実際、手が輝いてたのは単なる脂汗だった事が後に発覚したがそんな事はどうでもいい、彼はハットリ君に勝ったのだから。

都会の冬空の僅かに輝く星を見る事すら許してくれないパチンコ屋のネオンは、今日も眩しかった。
それを背にして80円の肉まんを夕飯代わりに食いながら歩く小生は、今日も貧しかった。

ニンともカンとも…



【追記】

約半年振りにとゐち通信復活!
本当に忙しかったんだもん、ネタが切れてたとかサボってたとかもう飽きたとかそういう訳じゃないもん。
暇になったんで久々にパチンコ屋に行ったんです。
最近は本当に増えてきました。
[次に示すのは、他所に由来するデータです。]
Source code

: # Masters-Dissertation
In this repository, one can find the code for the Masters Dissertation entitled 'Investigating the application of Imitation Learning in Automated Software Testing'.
キャラ物の台が。
ハットリ君や北斗の拳の他に、北島三郎やら必殺仕事人の機種がありました。
それにしてもパチンコって何が面白いんだろう。
いや、面白いと思ってやってるんだけど「何で?どうして?」って言われてもハッキリとは答えられないのが事実。
一人店に入り、心の中で「当たり来い!来い!!来い!!!」と叫んだり、リーチが外れたりするとガッカリしたり。
外面だけを観ると非常に無表情で玉を弾き続けてるわけですが、心の中はサッカーワールドカップの応援と同じレベルで騒いでる。
勝てば無表情でも心の中では胴上げしてる俺がいる。
負ければ無表情でも心の中ではオナニー後の空しさ気分。
これを繰り返すからきっと中毒になるんだろう。
まさに人間の欲望を上手く操作するゲームである。
だって、ハットリ君のリーチが観たかったんだもん。